Description of the task — From the entries that follow, report every line in which "abstractapi" occurs.

Dataset entries —

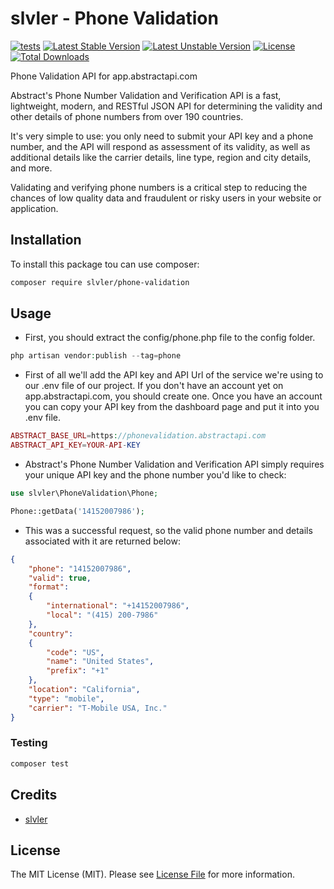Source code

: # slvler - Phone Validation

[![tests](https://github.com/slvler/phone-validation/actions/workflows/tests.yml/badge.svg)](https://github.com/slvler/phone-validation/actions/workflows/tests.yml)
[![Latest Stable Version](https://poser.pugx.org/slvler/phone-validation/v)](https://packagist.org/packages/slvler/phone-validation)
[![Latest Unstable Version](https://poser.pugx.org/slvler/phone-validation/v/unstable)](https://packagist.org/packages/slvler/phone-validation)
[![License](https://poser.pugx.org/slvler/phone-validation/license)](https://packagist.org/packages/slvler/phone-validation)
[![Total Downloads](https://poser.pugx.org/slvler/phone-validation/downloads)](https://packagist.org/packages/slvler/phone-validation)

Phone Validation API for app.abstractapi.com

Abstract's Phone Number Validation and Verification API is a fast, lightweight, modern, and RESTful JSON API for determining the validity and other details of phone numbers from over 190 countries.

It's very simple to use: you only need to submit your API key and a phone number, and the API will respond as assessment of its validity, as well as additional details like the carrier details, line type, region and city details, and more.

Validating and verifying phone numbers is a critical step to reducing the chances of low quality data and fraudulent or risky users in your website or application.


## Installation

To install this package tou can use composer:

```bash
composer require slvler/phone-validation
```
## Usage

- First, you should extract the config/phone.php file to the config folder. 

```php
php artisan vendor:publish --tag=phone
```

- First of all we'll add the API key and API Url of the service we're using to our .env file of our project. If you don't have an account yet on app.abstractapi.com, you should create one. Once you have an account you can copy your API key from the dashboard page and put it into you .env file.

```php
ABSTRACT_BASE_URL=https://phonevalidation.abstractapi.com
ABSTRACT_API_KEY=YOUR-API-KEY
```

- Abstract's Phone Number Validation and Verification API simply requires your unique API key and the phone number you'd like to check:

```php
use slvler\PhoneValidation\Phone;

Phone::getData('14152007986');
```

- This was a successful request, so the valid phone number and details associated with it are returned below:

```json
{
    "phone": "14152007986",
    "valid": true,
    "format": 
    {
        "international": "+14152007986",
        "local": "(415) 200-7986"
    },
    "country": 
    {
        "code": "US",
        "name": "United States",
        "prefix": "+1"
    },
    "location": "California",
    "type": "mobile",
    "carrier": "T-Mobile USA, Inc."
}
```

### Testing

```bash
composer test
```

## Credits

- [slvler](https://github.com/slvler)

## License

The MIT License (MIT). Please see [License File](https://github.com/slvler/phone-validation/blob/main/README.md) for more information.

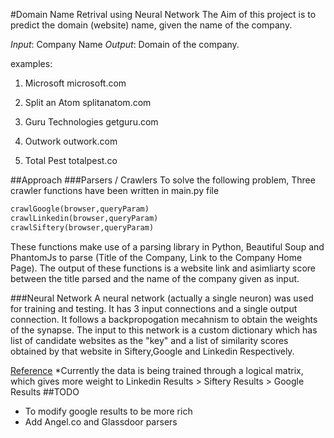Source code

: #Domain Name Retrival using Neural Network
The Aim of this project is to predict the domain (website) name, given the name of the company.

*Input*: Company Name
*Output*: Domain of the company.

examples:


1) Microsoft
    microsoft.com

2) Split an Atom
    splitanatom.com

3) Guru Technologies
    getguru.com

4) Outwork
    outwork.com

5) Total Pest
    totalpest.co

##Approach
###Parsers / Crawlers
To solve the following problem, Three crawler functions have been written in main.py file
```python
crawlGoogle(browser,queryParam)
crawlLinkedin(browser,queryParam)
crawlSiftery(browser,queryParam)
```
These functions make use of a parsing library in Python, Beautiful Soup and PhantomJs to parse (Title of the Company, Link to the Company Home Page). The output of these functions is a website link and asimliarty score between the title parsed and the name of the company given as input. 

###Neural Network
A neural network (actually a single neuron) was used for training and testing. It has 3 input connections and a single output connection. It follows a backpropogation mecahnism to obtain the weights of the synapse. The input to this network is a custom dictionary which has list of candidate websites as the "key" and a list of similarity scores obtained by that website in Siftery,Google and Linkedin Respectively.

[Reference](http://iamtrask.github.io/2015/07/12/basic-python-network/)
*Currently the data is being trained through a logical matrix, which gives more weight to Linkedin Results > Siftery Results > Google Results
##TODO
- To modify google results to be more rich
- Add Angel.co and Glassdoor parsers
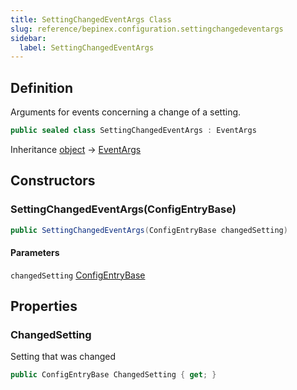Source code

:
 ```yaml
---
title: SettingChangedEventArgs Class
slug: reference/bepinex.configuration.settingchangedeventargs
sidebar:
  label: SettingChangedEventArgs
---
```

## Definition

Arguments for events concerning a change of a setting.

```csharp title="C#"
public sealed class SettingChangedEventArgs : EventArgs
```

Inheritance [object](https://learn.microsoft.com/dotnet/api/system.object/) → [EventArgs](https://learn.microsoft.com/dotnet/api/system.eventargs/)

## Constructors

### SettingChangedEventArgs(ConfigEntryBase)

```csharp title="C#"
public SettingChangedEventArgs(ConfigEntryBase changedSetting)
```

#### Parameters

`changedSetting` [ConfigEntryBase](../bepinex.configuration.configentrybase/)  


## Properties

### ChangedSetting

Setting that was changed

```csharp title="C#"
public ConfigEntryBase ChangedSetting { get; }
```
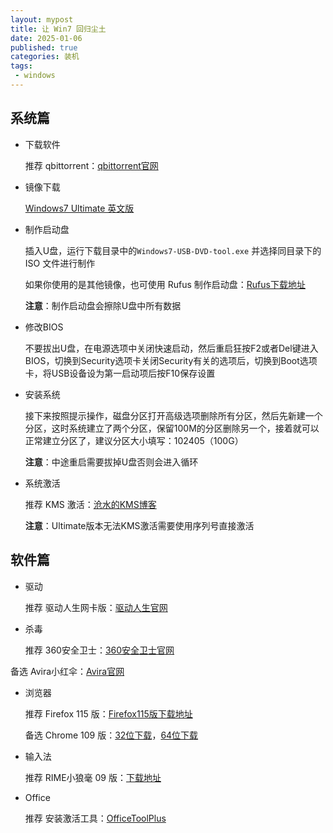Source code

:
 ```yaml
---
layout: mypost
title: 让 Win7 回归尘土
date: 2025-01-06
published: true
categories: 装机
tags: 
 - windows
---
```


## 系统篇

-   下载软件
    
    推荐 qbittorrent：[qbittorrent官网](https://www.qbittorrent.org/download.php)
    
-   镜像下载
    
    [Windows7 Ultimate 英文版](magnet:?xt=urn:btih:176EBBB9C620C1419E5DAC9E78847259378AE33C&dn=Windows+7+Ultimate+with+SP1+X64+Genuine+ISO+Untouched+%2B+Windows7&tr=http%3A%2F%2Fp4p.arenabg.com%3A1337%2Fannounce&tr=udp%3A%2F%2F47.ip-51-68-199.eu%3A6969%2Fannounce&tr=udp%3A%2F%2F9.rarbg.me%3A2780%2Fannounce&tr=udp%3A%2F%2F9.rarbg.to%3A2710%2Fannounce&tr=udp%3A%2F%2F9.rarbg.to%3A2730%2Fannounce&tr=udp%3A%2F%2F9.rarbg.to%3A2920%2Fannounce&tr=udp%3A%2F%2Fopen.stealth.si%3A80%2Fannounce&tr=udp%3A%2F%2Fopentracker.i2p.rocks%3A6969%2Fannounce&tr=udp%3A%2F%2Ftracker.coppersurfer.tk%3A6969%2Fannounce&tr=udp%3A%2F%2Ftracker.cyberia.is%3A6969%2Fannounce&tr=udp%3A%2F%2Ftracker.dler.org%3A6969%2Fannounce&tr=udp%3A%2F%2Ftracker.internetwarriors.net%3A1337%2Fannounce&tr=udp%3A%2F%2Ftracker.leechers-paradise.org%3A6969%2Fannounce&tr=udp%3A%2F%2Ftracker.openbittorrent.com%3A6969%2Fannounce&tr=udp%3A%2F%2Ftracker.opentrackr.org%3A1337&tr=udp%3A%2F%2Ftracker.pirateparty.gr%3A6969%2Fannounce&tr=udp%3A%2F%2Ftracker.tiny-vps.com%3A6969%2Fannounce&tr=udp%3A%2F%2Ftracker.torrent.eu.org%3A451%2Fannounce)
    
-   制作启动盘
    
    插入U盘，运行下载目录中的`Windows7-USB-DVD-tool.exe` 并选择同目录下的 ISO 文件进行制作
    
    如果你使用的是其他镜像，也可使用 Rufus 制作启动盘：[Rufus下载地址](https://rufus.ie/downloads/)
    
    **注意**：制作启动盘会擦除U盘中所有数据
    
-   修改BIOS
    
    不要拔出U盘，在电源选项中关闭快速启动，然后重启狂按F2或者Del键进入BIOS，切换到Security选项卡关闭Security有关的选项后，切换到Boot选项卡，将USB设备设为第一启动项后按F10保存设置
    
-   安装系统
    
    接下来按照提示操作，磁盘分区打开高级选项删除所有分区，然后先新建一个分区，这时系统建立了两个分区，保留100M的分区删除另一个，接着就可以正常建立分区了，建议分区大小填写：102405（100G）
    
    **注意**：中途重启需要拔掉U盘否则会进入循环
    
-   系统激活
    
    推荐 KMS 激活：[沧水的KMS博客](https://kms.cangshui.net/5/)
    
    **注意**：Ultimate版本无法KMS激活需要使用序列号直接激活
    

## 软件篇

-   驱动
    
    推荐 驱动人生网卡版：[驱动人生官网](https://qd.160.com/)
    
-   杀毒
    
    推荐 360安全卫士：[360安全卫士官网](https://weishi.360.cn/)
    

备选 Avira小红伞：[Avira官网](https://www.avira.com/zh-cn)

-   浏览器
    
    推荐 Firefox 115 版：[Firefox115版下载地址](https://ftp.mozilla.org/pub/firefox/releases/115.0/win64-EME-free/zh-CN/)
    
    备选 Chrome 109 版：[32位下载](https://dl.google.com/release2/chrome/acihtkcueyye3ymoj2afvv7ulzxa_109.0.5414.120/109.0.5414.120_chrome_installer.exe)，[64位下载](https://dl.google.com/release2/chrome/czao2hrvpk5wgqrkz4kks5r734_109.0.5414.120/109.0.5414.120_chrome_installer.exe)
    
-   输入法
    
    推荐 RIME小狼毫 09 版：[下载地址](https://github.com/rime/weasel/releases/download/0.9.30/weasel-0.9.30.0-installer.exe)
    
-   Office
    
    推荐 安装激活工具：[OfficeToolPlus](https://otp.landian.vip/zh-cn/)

Answer below —
Phone Validation API for app.abstractapi.com
- First of all we'll add the API key and API Url of the service we're using to our .env file of our project. If you don't have an account yet on app.abstractapi.com, you should create one. Once you have an account you can copy your API key from the dashboard page and put it into you .env file.
ABSTRACT_BASE_URL=https://phonevalidation.abstractapi.com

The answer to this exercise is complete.